Manual master promotions with GTID replication

694 views
Skip to first unread message

martin....@footballaddicts.com

unread,
Aug 11, 2017, 11:29:00 AM8/11/17
to orchestrator-mysql
Hi,

I'm a little confused about how to promote a new master in a GTID-enabled cluster using Orchestrator, and I'm hoping someone can help make things a bit clearer :)

In short, I can promote a new master via make-co-master and reset-slave and all is well so far, but I'm left in a state where I'm unable to do another promotion because Orchestrator reverts to "classic" replication the next time I attempt to issue make-co-master.

For my testing setup, I'm using Orchestrator 2.1.5 to manage a cluster of three nodes (running Percona 5.6.36-82.1-log) with GTID enabled.

I'm trying to get from here:

db1 [0s,ok,5.6.36-82.1-log,ro,ROW,>>,GTID]
+ db2 [0s,ok,5.6.36-82.1-log,ro,ROW,>>,GTID]
+ db3 [0s,ok,5.6.36-82.1-log,ro,ROW,>>,GTID]

To here:

db2 [0s,ok,5.6.36-82.1-log,ro,ROW,>>,GTID]
+ db1 [0s,ok,5.6.36-82.1-log,ro,ROW,>>,GTID]
+ db3 [0s,ok,5.6.36-82.1-log,ro,ROW,>>,GTID]

And then finally, some time later, to here:

db3 [0s,ok,5.6.36-82.1-log,ro,ROW,>>,GTID]
+ db1 [0s,ok,5.6.36-82.1-log,ro,ROW,>>,GTID]
+ db2 [0s,ok,5.6.36-82.1-log,ro,ROW,>>,GTID]

The first promotion is easily achieved by issuing make-co-master and reset-slave. However, at this point db2 has lost its GTID flag:

db2:3306 [0s,ok,5.6.36-82.1-log,ro,ROW,>>]
+ db1:3306 [0s,ok,5.6.36-82.1-log,ro,ROW,>>,GTID]
+ db3:3306 [0s,ok,5.6.36-82.1-log,ro,ROW,>>,GTID]

When I attempt the second promotion, again by issuing make-co-master to make db3 a co-master of db2, it fails with error 1776:

Error 1776: Parameters MASTER_LOG_FILE, MASTER_LOG_POS, RELAY_LOG_FILE and RELAY_LOG_POS cannot be set when MASTER_AUTO_POSITION is active.


I have found that I can avoid this problem by using detach-replica-master-host rather than reset-slave, but that leaves me with a replication error on the demoted node and the risk of accidentally re-attaching it at any point in the future. Also, the option to detach from the master host is not present in Orchestrator's web interface, which leads me to believe it's not the ideal way to demote the node.

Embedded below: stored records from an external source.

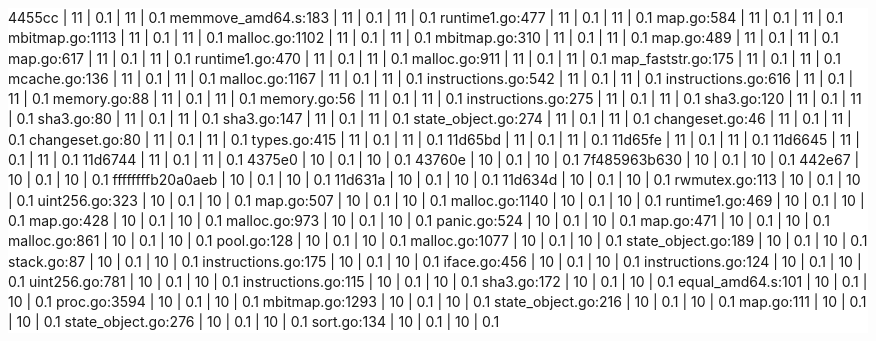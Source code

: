 4455cc                                           |     11 |   0.1 |  11 |   0.1
memmove_amd64.s:183                              |     11 |   0.1 |  11 |   0.1
runtime1.go:477                                  |     11 |   0.1 |  11 |   0.1
map.go:584                                       |     11 |   0.1 |  11 |   0.1
mbitmap.go:1113                                  |     11 |   0.1 |  11 |   0.1
malloc.go:1102                                   |     11 |   0.1 |  11 |   0.1
mbitmap.go:310                                   |     11 |   0.1 |  11 |   0.1
map.go:489                                       |     11 |   0.1 |  11 |   0.1
map.go:617                                       |     11 |   0.1 |  11 |   0.1
runtime1.go:470                                  |     11 |   0.1 |  11 |   0.1
malloc.go:911                                    |     11 |   0.1 |  11 |   0.1
map_faststr.go:175                               |     11 |   0.1 |  11 |   0.1
mcache.go:136                                    |     11 |   0.1 |  11 |   0.1
malloc.go:1167                                   |     11 |   0.1 |  11 |   0.1
instructions.go:542                              |     11 |   0.1 |  11 |   0.1
instructions.go:616                              |     11 |   0.1 |  11 |   0.1
memory.go:88                                     |     11 |   0.1 |  11 |   0.1
memory.go:56                                     |     11 |   0.1 |  11 |   0.1
instructions.go:275                              |     11 |   0.1 |  11 |   0.1
sha3.go:120                                      |     11 |   0.1 |  11 |   0.1
sha3.go:80                                       |     11 |   0.1 |  11 |   0.1
sha3.go:147                                      |     11 |   0.1 |  11 |   0.1
state_object.go:274                              |     11 |   0.1 |  11 |   0.1
changeset.go:46                                  |     11 |   0.1 |  11 |   0.1
changeset.go:80                                  |     11 |   0.1 |  11 |   0.1
types.go:415                                     |     11 |   0.1 |  11 |   0.1
11d65bd                                          |     11 |   0.1 |  11 |   0.1
11d65fe                                          |     11 |   0.1 |  11 |   0.1
11d6645                                          |     11 |   0.1 |  11 |   0.1
11d6744                                          |     11 |   0.1 |  11 |   0.1
4375e0                                           |     10 |   0.1 |  10 |   0.1
43760e                                           |     10 |   0.1 |  10 |   0.1
7f485963b630                                     |     10 |   0.1 |  10 |   0.1
442e67                                           |     10 |   0.1 |  10 |   0.1
ffffffffb20a0aeb                                 |     10 |   0.1 |  10 |   0.1
11d631a                                          |     10 |   0.1 |  10 |   0.1
11d634d                                          |     10 |   0.1 |  10 |   0.1
rwmutex.go:113                                   |     10 |   0.1 |  10 |   0.1
uint256.go:323                                   |     10 |   0.1 |  10 |   0.1
map.go:507                                       |     10 |   0.1 |  10 |   0.1
malloc.go:1140                                   |     10 |   0.1 |  10 |   0.1
runtime1.go:469                                  |     10 |   0.1 |  10 |   0.1
map.go:428                                       |     10 |   0.1 |  10 |   0.1
malloc.go:973                                    |     10 |   0.1 |  10 |   0.1
panic.go:524                                     |     10 |   0.1 |  10 |   0.1
map.go:471                                       |     10 |   0.1 |  10 |   0.1
malloc.go:861                                    |     10 |   0.1 |  10 |   0.1
pool.go:128                                      |     10 |   0.1 |  10 |   0.1
malloc.go:1077                                   |     10 |   0.1 |  10 |   0.1
state_object.go:189                              |     10 |   0.1 |  10 |   0.1
stack.go:87                                      |     10 |   0.1 |  10 |   0.1
instructions.go:175                              |     10 |   0.1 |  10 |   0.1
iface.go:456                                     |     10 |   0.1 |  10 |   0.1
instructions.go:124                              |     10 |   0.1 |  10 |   0.1
uint256.go:781                                   |     10 |   0.1 |  10 |   0.1
instructions.go:115                              |     10 |   0.1 |  10 |   0.1
sha3.go:172                                      |     10 |   0.1 |  10 |   0.1
equal_amd64.s:101                                |     10 |   0.1 |  10 |   0.1
proc.go:3594                                     |     10 |   0.1 |  10 |   0.1
mbitmap.go:1293                                  |     10 |   0.1 |  10 |   0.1
state_object.go:216                              |     10 |   0.1 |  10 |   0.1
map.go:111                                       |     10 |   0.1 |  10 |   0.1
state_object.go:276                              |     10 |   0.1 |  10 |   0.1
sort.go:134                                      |     10 |   0.1 |  10 |   0.1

My assumption is that for any move operation on a node after a reset-slave, Orchestrator would prefer GTID replication if both the instance being moved and the destination instance have GTID enabled, but that does not seem to be the case.

Did I misunderstand how to perform a master promotion with GTID replication using Orchestrator? Is there a better way to do it that I'm missing?


Cheers,

Martin

Simon Mudd

unread,
Aug 12, 2017, 4:20:26 AM8/12/17
to orchestrator-mysql
You don’t mention here if you’re doing talking about “scheduled” master promotions or “unscheduled” (due to master failure).
Orchestrator is generally intended to handle the unexpected failure case.
Shlomi and I talked about handling “scheduled promotions” the other day. AFAIK most of the work that’s needed is already handled but
there are no hooks to ensure systems external to MySQL are aware of the change and I had proposed adding such hooks.

Our case may not be typical but we had a “scheduled failover script” written prior to using orchestrator so we still use that. This script
_is_ aware of our complete environment which is why we haven’t changed it, but a colleague asked me why we weren’t using orchestrator
for this process and to some extent I agree.  You can always make the master go away and orchestrator will recover but the process should
be more complete and faster if you do all the steps yourself and in the right order.

For me the missing functionality is to have external hooks to be aware of the fact the master has moved and also to tell the infrastructure
that the old master is dead (or at least no longer the primary master).  These are minor but important notifications on an active system
with a number of clients talking to the master.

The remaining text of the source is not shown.